White wine from Friuli: Gradis'ciutto Bratinis, which uses Pinot Grigio, Chardonnay and Tokay grapes as well as Ribola Gialla

Pomegranate sorbet

Veal shoulder in its own juice with Val Grana Gnocchi
Red wine from Le Marche: Il Morellone, a blend of Sangiovese and Montapulciano

Braised duck salad with diced pancetta, balsamic dressing and a poached egg.
Red wine from Umbria: Montefalco Rosso, a blend of Sangiovese, Sagrentino, Merlot and Cabernet Sauvignon.

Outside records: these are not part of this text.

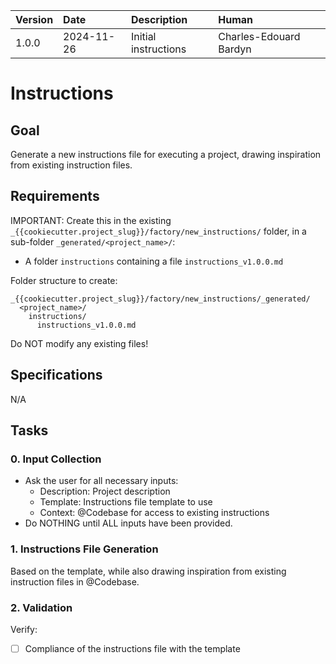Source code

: | Version | Date | Description | Human |
| :- | :- | :- | :- |
| 1.0.0 | 2024-11-26 | Initial instructions | Charles-Edouard Bardyn |

# Instructions

## Goal

Generate a new instructions file for executing a project, drawing inspiration from existing instruction files.

## Requirements

IMPORTANT: Create this in the existing `_{{cookiecutter.project_slug}}/factory/new_instructions/` folder, in a sub-folder `_generated/<project_name>/`:
- A folder `instructions` containing a file `instructions_v1.0.0.md`

Folder structure to create:
  ```
  _{{cookiecutter.project_slug}}/factory/new_instructions/_generated/
    <project_name>/
      instructions/
        instructions_v1.0.0.md
  ```
Do NOT modify any existing files!

## Specifications

N/A

## Tasks

### 0. Input Collection
- Ask the user for all necessary inputs:
  * Description: Project description
  * Template: Instructions file template to use
  * Context: @Codebase for access to existing instructions
- Do NOTHING until ALL inputs have been provided.

### 1. Instructions File Generation
Based on the template, while also drawing inspiration from existing instruction files in @Codebase.

### 2. Validation
Verify:
- [ ] Compliance of the instructions file with the template
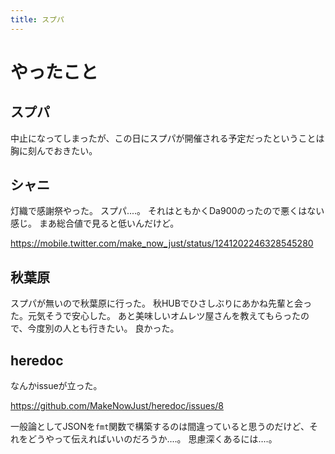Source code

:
 ```yaml
---
title: スプパ
---
```


# やったこと

## スプパ

中止になってしまったが、この日にスプパが開催される予定だったということは胸に刻んでおきたい。

## シャニ

灯織で感謝祭やった。
スプパ‥‥。
それはともかくDa900のったので悪くはない感じ。
まあ総合値で見ると低いんだけど。

<https://mobile.twitter.com/make_now_just/status/1241202246328545280>

## 秋葉原

スプパが無いので秋葉原に行った。
秋HUBでひさしぶりにあかね先輩と会った。元気そうで安心した。
あと美味しいオムレツ屋さんを教えてもらったので、今度別の人とも行きたい。
良かった。

## heredoc

なんかissueが立った。

<https://github.com/MakeNowJust/heredoc/issues/8>

一般論としてJSONを`fmt`関数で構築するのは間違っていると思うのだけど、それをどうやって伝えればいいのだろうか‥‥。
思慮深くあるには‥‥。
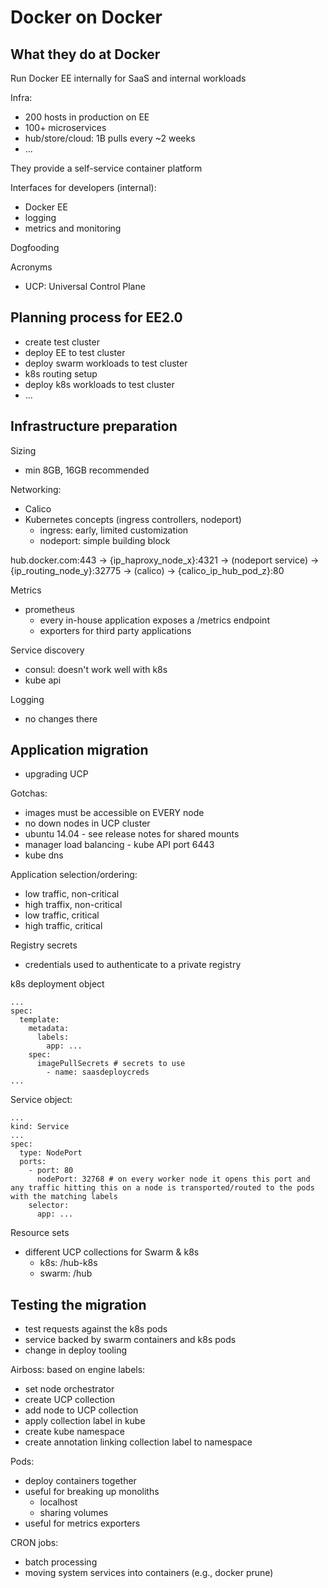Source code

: # Docker on Docker

## What they do at Docker
Run Docker EE internally for SaaS and internal workloads

Infra:
* 200 hosts in production on EE
* 100+ microservices
* hub/store/cloud: 1B pulls every ~2 weeks
* ...

They provide a self-service container platform

Interfaces for developers (internal):
* Docker EE
* logging
* metrics and monitoring

Dogfooding

Acronyms
* UCP: Universal Control Plane

## Planning process for EE2.0
* create test cluster
* deploy EE to test cluster
* deploy swarm workloads to test cluster
* k8s routing setup
* deploy k8s workloads to test cluster
* ...

## Infrastructure preparation
Sizing
* min 8GB, 16GB recommended

Networking:
* Calico
* Kubernetes concepts (ingress controllers, nodeport)
  * ingress: early, limited customization
  * nodeport: simple building block

hub.docker.com:443 -> {ip_haproxy_node_x}:4321 -> (nodeport service) -> {ip_routing_node_y}:32775 -> (calico) -> {calico_ip_hub_pod_z}:80

Metrics
* prometheus
  * every in-house application exposes a /metrics endpoint
  * exporters for third party applications

Service discovery
* consul: doesn't work well with k8s
* kube api

Logging
* no changes there


## Application migration
* upgrading UCP

Gotchas:
* images must be accessible on EVERY node
* no down nodes in UCP cluster
* ubuntu 14.04 - see release notes for shared mounts
* manager load balancing - kube API port 6443
* kube dns

Application selection/ordering:
* low traffic, non-critical
* high traffix, non-critical
* low traffic, critical
* high traffic, critical

Registry secrets
* credentials used to authenticate to a private registry

k8s deployment object

```
...
spec:
  template:
    metadata:
      labels:
        app: ...
    spec:
      imagePullSecrets # secrets to use
        - name: saasdeploycreds
...
```

Service object:
```
...
kind: Service
...
spec:
  type: NodePort
  ports:
    - port: 80
      nodePort: 32768 # on every worker node it opens this port and any traffic hitting this on a node is transported/routed to the pods with the matching labels 
    selector:
      app: ...
```

Resource sets
* different UCP collections for Swarm & k8s
  * k8s: /hub-k8s
  * swarm: /hub

## Testing the migration
* test requests against the k8s pods
* service backed by swarm containers and k8s pods
* change in deploy tooling

Airboss: based on engine labels:
* set node orchestrator
* create UCP collection
* add node to UCP collection
* apply collection label in kube
* create kube namespace
* create annotation linking collection label to namespace

Pods:
* deploy containers together
* useful for breaking up monoliths
  * localhost
  * sharing volumes
* useful for metrics exporters

CRON jobs:
* batch processing
* moving system services into containers (e.g., docker prune)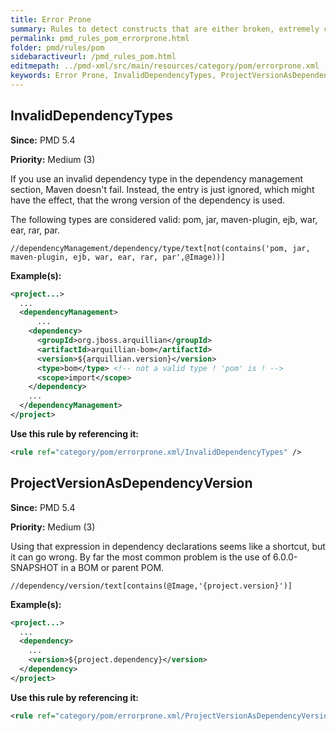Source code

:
 ```yaml
---
title: Error Prone
summary: Rules to detect constructs that are either broken, extremely confusing or prone to runtime errors.
permalink: pmd_rules_pom_errorprone.html
folder: pmd/rules/pom
sidebaractiveurl: /pmd_rules_pom.html
editmepath: ../pmd-xml/src/main/resources/category/pom/errorprone.xml
keywords: Error Prone, InvalidDependencyTypes, ProjectVersionAsDependencyVersion
---
```

## InvalidDependencyTypes

**Since:** PMD 5.4

**Priority:** Medium (3)

If you use an invalid dependency type in the dependency management section, Maven doesn't fail. Instead,
the entry is just ignored, which might have the effect, that the wrong version of the dependency is used.

The following types are considered valid: pom, jar, maven-plugin, ejb, war, ear, rar, par.

```
//dependencyManagement/dependency/type/text[not(contains('pom, jar, maven-plugin, ejb, war, ear, rar, par',@Image))]
```

**Example(s):**

``` xml
<project...>
  ...
  <dependencyManagement>
      ...
    <dependency>
      <groupId>org.jboss.arquillian</groupId>
      <artifactId>arquillian-bom</artifactId>
      <version>${arquillian.version}</version>
      <type>bom</type> <!-- not a valid type ! 'pom' is ! -->
      <scope>import</scope>
    </dependency>
    ...
  </dependencyManagement>
</project>
```

**Use this rule by referencing it:**
``` xml
<rule ref="category/pom/errorprone.xml/InvalidDependencyTypes" />
```

## ProjectVersionAsDependencyVersion

**Since:** PMD 5.4

**Priority:** Medium (3)

Using that expression in dependency declarations seems like a shortcut, but it can go wrong.
By far the most common problem is the use of 6.0.0-SNAPSHOT in a BOM or parent POM.

```
//dependency/version/text[contains(@Image,'{project.version}')]
```

**Example(s):**

``` xml
<project...>
  ...
  <dependency>
    ...
    <version>${project.dependency}</version>
  </dependency>
</project>
```

**Use this rule by referencing it:**
``` xml
<rule ref="category/pom/errorprone.xml/ProjectVersionAsDependencyVersion" />
```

Chocolate cake with creme fraiche, walnut-peanut butter pesto and peanut praline
New York-style cheesecake with dried cherries and cherry syrup
Dessert wines: Sicilian Marsala and Pacinto Sagrentino

Wednesday, December 21, 2005

Brooklyn meets Charleston

December 19

"That tattoo has texture," I said to Brett McKee, chef of Oak Steakhouse in Charleston, S.C., who was the evening's featured chef at the James Beard House. The image of a writhing snake working its way down his left arm looked like it had real scales.
It turns out the tattoo was just a couple of days old and hadn't healed yet. I guess I don't know enough about scheduling tattoos to know if it's so hard to get appointments that you need to do it whenever they can squeeze you in, even if it's right before cooking at the Beard House.
At any rate, it fit in with his crew of young, lean, earring-wearing tattooed cooks. And it contrasted nicely with the diners, an unusually stylish and good-looking crowd. It seemed to be mostly comprised of two groups: the type of Charlestonians who would fly to New York to have dinner prepared by their favorite chef, and a group of Brett's New York drinking buddies, most of whom seemed to work on Wall Street and were tall, sharply dressed and had elegant spouses. I felt a little bit like I was at a cotillion.
Brett had brought cases of beer for his drinking buddies while the rest of us drank Prosecco.
The kitchen crew was stylish and good-looking, too, by the way, but in the tattooed-earringed way that's really more appropriate for cooks.
Brett sounded kind of Cajun to me when I met him, but it turns out he's from Bay Ridge, Brooklyn. I think he had picked up a bit of that South Carolina accent, which when blended with some Bay Ridge came out as Cajun. At any rate, as the evening wore on the Brooklynite came out. So when he was introduced at the end of the meal, as is the custom at the house, he told the guests that he'd brought a "shit-pile" of crew members with him, by which he meant "a lot." That was a first for me at the James Beard House. I'd never heard anyone use the F-word when speaking into the Beard House's mic before, either.
The wine distributor of the evening also owns some restaurants in Tampa and describes their cuisine, a fusion of the area's different communities, as Tampesca. He said it differed from the Floribbean cuisine of farther south in the state in that it was a more gentle melding of flavors, with fewer fruit salsas.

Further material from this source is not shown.